Knife sticking out of chest. Patient still alive? Right.

See one. Watch me do it. 

Next patient...

Do one. You do it, I'll watch. 

Next patient...

Teach one. I'm off to help someone else. You teach that Intern over there...

If it works for training doctors in an extreme environment, it'll work for training entrepreneurs. The parallels between a medical internship and a startup are worthy of a much longer post.


Ideas are not worth what you think they are. 

This is the biggest, baddest cliche of all - one that is still the stumbling block of most. The meeting-wrecker red flag in chatting to, mentoring or looking to invest in any entrepreneur is when the NDA comes out before the idea does.

Ideas are worthless. Execution is everything. You're not going to be able to craft and start executing on an idea until you share it with people.

Advice I often give out. If you're feeling stuck in business, if you're trying to get somewhere or achieve something and you're just not cracking it... Go have 10 coffee conversations. I hear it's called "rubber ducking" in the developer world: sometimes just the act of explaining the idea/challenge to someone else takes you a step closer to solving it.

You can't test your market, if you won't tell your market what you want to sell it.


Problems trump ideas. 

Talking about ideas being pretty much worthless... Problems aren't. Businesses are about solving problems.

Easiest approach? Solve a problem you have.

Harder approach, but with more scope? Solve a problem a group of people have.

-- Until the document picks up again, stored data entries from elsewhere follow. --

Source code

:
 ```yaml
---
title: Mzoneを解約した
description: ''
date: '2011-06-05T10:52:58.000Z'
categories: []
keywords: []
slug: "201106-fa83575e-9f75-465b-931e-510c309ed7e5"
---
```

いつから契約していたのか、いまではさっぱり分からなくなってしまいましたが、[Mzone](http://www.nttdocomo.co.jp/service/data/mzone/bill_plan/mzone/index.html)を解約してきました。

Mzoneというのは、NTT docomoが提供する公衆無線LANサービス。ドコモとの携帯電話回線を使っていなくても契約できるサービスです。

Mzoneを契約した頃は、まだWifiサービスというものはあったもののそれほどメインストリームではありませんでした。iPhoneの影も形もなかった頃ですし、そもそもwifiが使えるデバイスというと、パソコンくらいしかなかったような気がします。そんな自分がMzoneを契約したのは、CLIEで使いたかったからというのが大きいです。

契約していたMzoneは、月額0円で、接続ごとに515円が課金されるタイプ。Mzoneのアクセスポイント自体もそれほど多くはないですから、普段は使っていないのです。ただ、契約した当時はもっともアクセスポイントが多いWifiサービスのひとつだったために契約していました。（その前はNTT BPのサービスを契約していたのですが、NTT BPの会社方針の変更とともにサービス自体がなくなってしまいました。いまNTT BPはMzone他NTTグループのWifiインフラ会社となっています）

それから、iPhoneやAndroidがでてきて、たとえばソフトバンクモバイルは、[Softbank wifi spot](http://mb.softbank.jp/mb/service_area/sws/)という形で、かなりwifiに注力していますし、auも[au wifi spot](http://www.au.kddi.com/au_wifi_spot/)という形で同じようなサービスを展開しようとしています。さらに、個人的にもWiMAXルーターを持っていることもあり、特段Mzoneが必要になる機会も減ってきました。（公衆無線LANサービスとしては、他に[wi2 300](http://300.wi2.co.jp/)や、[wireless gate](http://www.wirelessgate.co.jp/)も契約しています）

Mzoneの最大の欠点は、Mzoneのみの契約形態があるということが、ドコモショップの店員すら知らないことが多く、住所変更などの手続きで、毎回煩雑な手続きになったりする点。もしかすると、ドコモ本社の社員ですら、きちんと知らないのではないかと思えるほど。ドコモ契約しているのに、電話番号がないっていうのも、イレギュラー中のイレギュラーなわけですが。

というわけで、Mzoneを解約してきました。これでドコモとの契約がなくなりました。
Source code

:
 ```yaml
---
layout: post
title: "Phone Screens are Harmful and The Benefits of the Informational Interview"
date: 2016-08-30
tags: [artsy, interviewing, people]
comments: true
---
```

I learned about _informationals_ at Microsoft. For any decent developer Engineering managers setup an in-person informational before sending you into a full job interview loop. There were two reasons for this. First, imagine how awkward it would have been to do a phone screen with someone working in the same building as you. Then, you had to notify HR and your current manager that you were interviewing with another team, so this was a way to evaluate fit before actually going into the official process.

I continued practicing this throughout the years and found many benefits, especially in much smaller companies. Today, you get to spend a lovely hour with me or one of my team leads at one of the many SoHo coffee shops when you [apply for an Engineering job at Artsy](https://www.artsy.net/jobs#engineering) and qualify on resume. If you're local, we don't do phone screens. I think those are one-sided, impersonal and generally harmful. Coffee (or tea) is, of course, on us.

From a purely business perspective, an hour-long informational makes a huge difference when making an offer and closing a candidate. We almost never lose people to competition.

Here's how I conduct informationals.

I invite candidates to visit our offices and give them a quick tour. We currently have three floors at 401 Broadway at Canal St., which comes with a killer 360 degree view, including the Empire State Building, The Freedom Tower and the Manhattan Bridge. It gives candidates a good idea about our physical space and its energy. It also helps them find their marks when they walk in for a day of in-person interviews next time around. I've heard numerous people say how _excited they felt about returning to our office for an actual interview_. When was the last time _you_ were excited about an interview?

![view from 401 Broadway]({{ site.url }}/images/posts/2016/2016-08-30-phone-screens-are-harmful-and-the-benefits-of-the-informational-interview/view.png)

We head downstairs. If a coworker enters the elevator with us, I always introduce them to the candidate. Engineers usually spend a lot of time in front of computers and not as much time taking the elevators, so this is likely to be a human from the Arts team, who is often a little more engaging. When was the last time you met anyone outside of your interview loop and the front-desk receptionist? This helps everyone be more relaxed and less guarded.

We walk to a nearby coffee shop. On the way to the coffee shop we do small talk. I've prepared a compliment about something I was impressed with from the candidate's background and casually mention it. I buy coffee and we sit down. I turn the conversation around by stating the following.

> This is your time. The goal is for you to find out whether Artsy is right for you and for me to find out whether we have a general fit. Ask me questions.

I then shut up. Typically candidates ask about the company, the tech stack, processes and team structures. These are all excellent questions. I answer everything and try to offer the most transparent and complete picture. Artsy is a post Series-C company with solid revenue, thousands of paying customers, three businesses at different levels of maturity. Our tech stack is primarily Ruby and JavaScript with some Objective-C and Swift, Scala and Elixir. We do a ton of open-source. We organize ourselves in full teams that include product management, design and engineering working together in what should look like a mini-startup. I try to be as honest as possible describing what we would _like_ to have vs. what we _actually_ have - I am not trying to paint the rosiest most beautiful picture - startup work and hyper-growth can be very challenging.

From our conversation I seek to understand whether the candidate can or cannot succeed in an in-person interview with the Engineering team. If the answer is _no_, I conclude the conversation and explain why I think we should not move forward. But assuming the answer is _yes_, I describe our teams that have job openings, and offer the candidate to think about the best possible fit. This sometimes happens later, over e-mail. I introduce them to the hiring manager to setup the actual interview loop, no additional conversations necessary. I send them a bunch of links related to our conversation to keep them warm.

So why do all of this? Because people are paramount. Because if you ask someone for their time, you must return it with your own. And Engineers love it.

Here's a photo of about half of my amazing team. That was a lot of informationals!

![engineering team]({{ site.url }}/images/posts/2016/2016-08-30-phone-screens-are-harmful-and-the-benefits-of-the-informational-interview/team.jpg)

Hardest approach and biggest moon shot? Solve a world problem the world has.

Want some big, hairy, audacious goals? Try these


Always dream big (South Africans often don't). But keep focused and start executing with both feet firmly planted in reality. Even Facebook started as a replacement to a university year book and an easy way to distribute class schedules. They executed better than most ever have - and through that execution, began to expand and find routes to the bigger dream.

And PS, stop thinking you're going to be Facebook. There's a fair chance you won't be. That's not a bad thing. You won't have to answer to Congress.


If you don’t enjoy sales - don’t start a businesss. 

Business are built through sales. Businesses are hardly ever built behind a desk (despite what most one-in-a-million Instagram entrepreneurs will tell you about the magic of passive income).

If you've ever thought "I hate sales", hop off the bus immediately. People vastly underestimate the amount of pavement pounding that starting a business (any business) requires.

Case in point. At forgood, a simple employee volunteering software solution, we have pitched 215 companies/entities in the last 2.5 years. In order to get our 14 active clients. Our conversion rate is roughly 7%, which from what I've heard, is pretty good!

Get out the building. It's the only place businesses are created.


PRACTICAL EXERCISES

  • Find a way to share the learning experience we're going through. In any creative way you want...
  • Find an SME in your network (family business, friend's business). Interview them and figure out what the problem is that they're solving.